Monday, February 3, 2014

Getting Agile with Scrum. Understanding Scrum

In traditional IT development projects it is typical to write a big spec up-front and then we resist changes and put people through a change control committee to keep them to the essential minimum. Change however is a certain thing in life. When software development projects have a significant amount of complexity, functional and technical, change is inevitable.  Agile development principles are particularly handy in these highly uncertain scenarios: project scope/functionality is not fixed; instead the timescale is. During that time requirements emerge and evolve as the product is developed. Of course for this to work, it’s imperative to have actively involved stakeholders who understand this concept and make the necessary trade-off decisions, trading existing scope for new scope.
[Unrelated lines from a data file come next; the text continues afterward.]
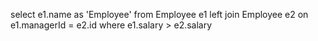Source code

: select e1.name as 'Employee'
from Employee e1
left join Employee e2 on e1.managerId = e2.id
where e1.salary > e2.salary
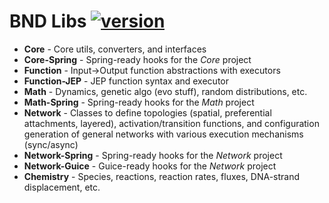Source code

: # BND Libs [![version](https://img.shields.io/badge/version-0.7.0-green.svg)](https://peterbanda.net)

* **Core** - Core utils, converters, and interfaces
* **Core-Spring** - Spring-ready hooks for the _Core_ project
* **Function** - Input->Output function abstractions with executors 
* **Function-JEP** - JEP function syntax and executor
* **Math** - Dynamics, genetic algo (evo stuff), random distributions, etc.
* **Math-Spring** - Spring-ready hooks for the _Math_ project
* **Network** - Classes to define topologies (spatial, preferential attachments, layered), activation/transition functions, and configuration generation of general networks with various execution mechanisms (sync/async)
* **Network-Spring** - Spring-ready hooks for the _Network_ project
* **Network-Guice** - Guice-ready hooks for the _Network_ project
* **Chemistry** - Species, reactions, reaction rates, fluxes, DNA-strand displacement, etc.
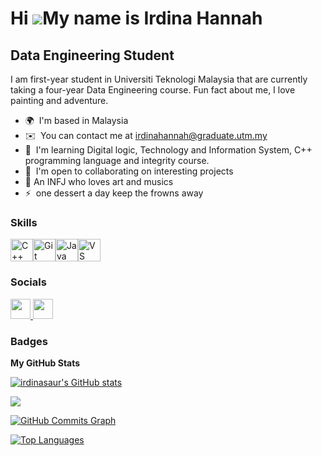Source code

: 
Hi ![](https://user-images.githubusercontent.com/18350557/176309783-0785949b-9127-417c-8b55-ab5a4333674e.gif)My name is Irdina Hannah
=====================================================================================================================================

Data Engineering Student
------------------------

I am first-year student in Universiti Teknologi Malaysia that are currently taking a four-year Data Engineering course. Fun fact about me, I love painting and adventure.

* 🌍  I'm based in Malaysia
* ✉️  You can contact me at [irdinahannah@graduate.utm.my](mailto:irdinahannah@graduate.utm.my)
* 🧠  I'm learning Digital logic, Technology and Information System, C++ programming language and integrity course.
* 🤝  I'm open to collaborating on interesting projects
* 💞️  An INFJ who loves art and musics
* ⚡  one dessert a day keep the frowns away

### Skills


<p align="left">
<a href="https://docs.microsoft.com/en-us/cpp/?view=msvc-170" target="_blank" rel="noreferrer"><img src="https://raw.githubusercontent.com/danielcranney/readme-generator/main/public/icons/skills/cplusplus-colored.svg" width="36" height="36" alt="C++" /></a><a href="https://git-scm.com/" target="_blank" rel="noreferrer"><img src="https://raw.githubusercontent.com/danielcranney/readme-generator/main/public/icons/skills/git-colored.svg" width="36" height="36" alt="Git" /></a><a href="https://www.oracle.com/java/" target="_blank" rel="noreferrer"><img src="https://raw.githubusercontent.com/danielcranney/readme-generator/main/public/icons/skills/java-colored.svg" width="36" height="36" alt="Java" /></a><a href="https://code.visualstudio.com/" target="_blank" rel="noreferrer"><img src="https://raw.githubusercontent.com/danielcranney/readme-generator/main/public/icons/skills/visualstudiocode.svg" width="36" height="36" alt="VS Code" /></a>
</p>


### Socials

<p align="left"> <a href="https://www.github.com/irdinasaur" target="_blank" rel="noreferrer"> <picture> <source media="(prefers-color-scheme: dark)" srcset="https://raw.githubusercontent.com/danielcranney/readme-generator/main/public/icons/socials/github-dark.svg" /> <source media="(prefers-color-scheme: light)" srcset="https://raw.githubusercontent.com/danielcranney/readme-generator/main/public/icons/socials/github.svg" /> <img src="https://raw.githubusercontent.com/danielcranney/readme-generator/main/public/icons/socials/github.svg" width="32" height="32" /> </picture> </a> <a href="https://www.linkedin.com/in/irdina-hannah/" target="_blank" rel="noreferrer"> <picture> <source media="(prefers-color-scheme: dark)" srcset="https://raw.githubusercontent.com/danielcranney/readme-generator/main/public/icons/socials/linkedin-dark.svg" /> <source media="(prefers-color-scheme: light)" srcset="https://raw.githubusercontent.com/danielcranney/readme-generator/main/public/icons/socials/linkedin.svg" /> <img src="https://raw.githubusercontent.com/danielcranney/readme-generator/main/public/icons/socials/linkedin.svg" width="32" height="32" /> </picture> </a></p>

### Badges

<b>My GitHub Stats</b>

<a href="http://www.github.com/irdinasaur"><img src="https://github-readme-stats.vercel.app/api?username=irdinasaur&show_icons=true&hide=&count_private=true&title_color=ec4899&text_color=000000&icon_color=6366f1&bg_color=ffffff&hide_border=true&show_icons=true" alt="irdinasaur's GitHub stats" /></a>

<a href="http://www.github.com/irdinasaur"><img src="https://github-readme-streak-stats.herokuapp.com/?user=irdinasaur&stroke=000000&background=ffffff&ring=ec4899&fire=ec4899&currStreakNum=000000&currStreakLabel=ec4899&sideNums=000000&sideLabels=000000&dates=000000&hide_border=true" /></a>

<a href="http://www.github.com/irdinasaur"><img src="https://github-readme-activity-graph.cyclic.app/graph?username=irdinasaur&bg_color=ffffff&color=000000&line=6366f1&point=000000&area_color=ffffff&area=true&hide_border=true&custom_title=GitHub%20Commits%20Graph" alt="GitHub Commits Graph" /></a>

<a href="https://github.com/irdinasaur" align="left"><img src="https://github-readme-stats.vercel.app/api/top-langs/?username=irdinasaur&langs_count=10&title_color=ec4899&text_color=000000&icon_color=6366f1&bg_color=ffffff&hide_border=true&locale=en&custom_title=Top%20%Languages" alt="Top Languages" /></a>
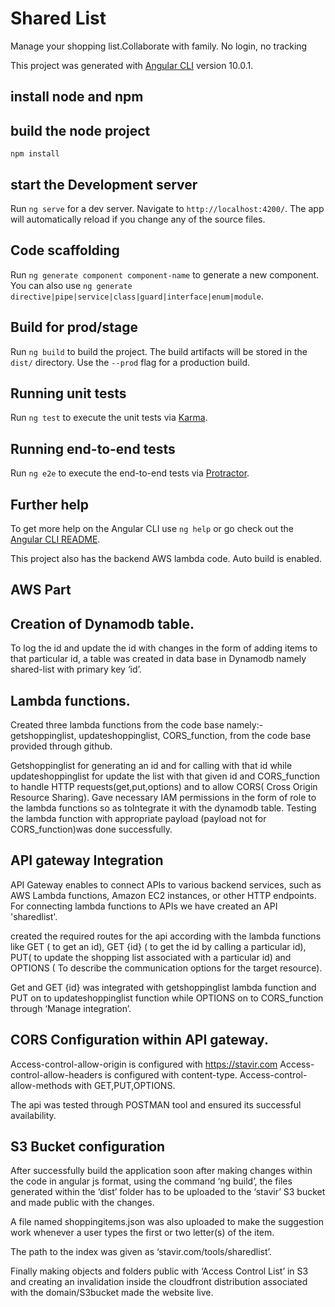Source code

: # Shared List
Manage your shopping list.Collaborate with family. No login, no tracking

This project was generated with [Angular CLI](https://github.com/angular/angular-cli) version 10.0.1.

## install node and npm

## build the node project
`npm install`


## start the Development server

Run `ng serve` for a dev server. Navigate to `http://localhost:4200/`. The app will automatically reload if you change any of the source files.

## Code scaffolding

Run `ng generate component component-name` to generate a new component. You can also use `ng generate directive|pipe|service|class|guard|interface|enum|module`.

## Build for prod/stage

Run `ng build` to build the project. The build artifacts will be stored in the `dist/` directory. Use the `--prod` flag for a production build.

## Running unit tests

Run `ng test` to execute the unit tests via [Karma](https://karma-runner.github.io).

## Running end-to-end tests

Run `ng e2e` to execute the end-to-end tests via [Protractor](http://www.protractortest.org/).

## Further help

To get more help on the Angular CLI use `ng help` or go check out the [Angular CLI README](https://github.com/angular/angular-cli/blob/master/README.md).

This project also has the backend AWS lambda code. Auto build is enabled. 

## AWS Part

## Creation of Dynamodb table.

To log the id and update the id with changes in the form of adding items to that particular id, a table was created in data base in Dynamodb namely shared-list with primary key ‘id’.

## Lambda functions.

 Created three lambda functions from the code base namely:-
 getshoppinglist, updateshoppinglist, CORS_function, from the code base provided through github.
 
 Getshoppinglist for generating an id and for calling with that id while updateshoppinglist for update the list with that given id and CORS_function to handle HTTP requests(get,put,options) and to allow CORS( 
 Cross Origin Resource Sharing). 
 Gave necessary IAM permissions in the form of role to the lambda functions so as toIntegrate it with the dynamodb table.
 Testing the lambda function with appropriate payload (payload not for CORS_function)was done successfully.    

## API gateway Integration

 API Gateway enables to connect APIs to various backend services, such as AWS Lambda functions, Amazon EC2 instances, or other HTTP endpoints. For connecting lambda functions to APIs we have created an API 'sharedlist'.

created the required routes for the api according with the lambda functions like GET ( to get an id), GET {id} ( to get the id by calling a particular id), PUT( to update the shopping list associated with a particular id) and OPTIONS ( To describe the communication options for the target resource). 

Get and GET {id} was integrated with getshoppinglist lambda function and PUT on to updateshoppinglist function while OPTIONS on to CORS_function through ‘Manage integration’.

##  CORS Configuration within API gateway.

Access-control-allow-origin is configured with https://stavir.com
Access-control-allow-headers is configured with content-type.
Access-control-allow-methods with GET,PUT,OPTIONS.

The api was tested through POSTMAN tool and ensured its successful availability.

## S3 Bucket configuration

After successfully build the application soon after making changes within the code in angular js format, using the command ‘ng build’, the files generated within the ‘dist’ folder has to be uploaded to the ‘stavir’ S3 bucket and made public with the changes.

A file named shoppingitems.json was also uploaded to make the suggestion work whenever a user types the first or two letter(s) of the item.

The path to the index was given as ‘stavir.com/tools/sharedlist’.

Finally making objects and folders public with ‘Access Control List’ in S3 and creating an invalidation inside the cloudfront distribution associated with the domain/S3bucket made the website live.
There's a ton of materials out there about Agile development methodologies. One of the most utilized is Scrum.

If you are not yet familiar with the basic Scrum principles I highly recommend you check out Mike Cohn's  video channel in Youtube. Mike's communication style is very direct and easy to follow.

Here's one of his videos: Agile and the Seven Deadly Sins of Project Management, enjoy!





1 comment:

  1. Olga great post. In my opinion the concept of building incremental and smaller pieces is a no brainer, so building IT capabilities in small chunks is easy as its easy to decompose and go by the bricks. however when it gets to the human part of the equation, is not that easy. break down the dose of changes that humans are willing to accept is the challenge. Would you prefer get a BIG process/tools change at once or live with a constantly changing process/tools on top of an already volatile environment? i am sure there is a tipping point somewhere but the challenge is to get to it.